**EXERCISE AIM**
What lines in the entries below contain the word "rightMotor"? Copy all of them.

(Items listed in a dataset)
______
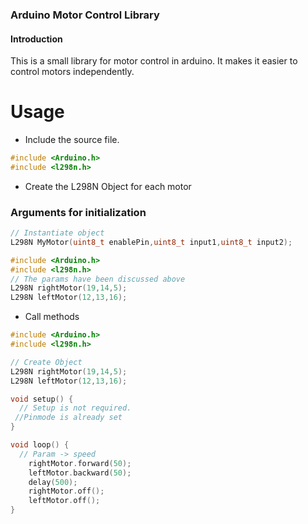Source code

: ### Arduino Motor Control Library

#### Introduction
This is a small library for motor control  in arduino. It makes it easier to control motors independently.

# Usage
- Include the source file.

```c++
#include <Arduino.h>
#include <l298n.h>

```
- Create the L298N Object for each motor
### Arguments for initialization

```c++
// Instantiate object
L298N MyMotor(uint8_t enablePin,uint8_t input1,uint8_t input2);

```

```c++
#include <Arduino.h>
#include <l298n.h>
// The params have been discussed above
L298N rightMotor(19,14,5);
L298N leftMotor(12,13,16);
```
- Call methods


```c++
#include <Arduino.h>
#include <l298n.h>

// Create Object
L298N rightMotor(19,14,5);
L298N leftMotor(12,13,16);

void setup() {
  // Setup is not required.
 //Pinmode is already set
}

void loop() {
  // Param -> speed
    rightMotor.forward(50);
    leftMotor.backward(50);
    delay(500);
    rightMotor.off();
    leftMotor.off();
}
```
______
**RESPONSE TO THIS TASK**
L298N rightMotor(19,14,5);
L298N rightMotor(19,14,5);
    rightMotor.forward(50);
    rightMotor.off();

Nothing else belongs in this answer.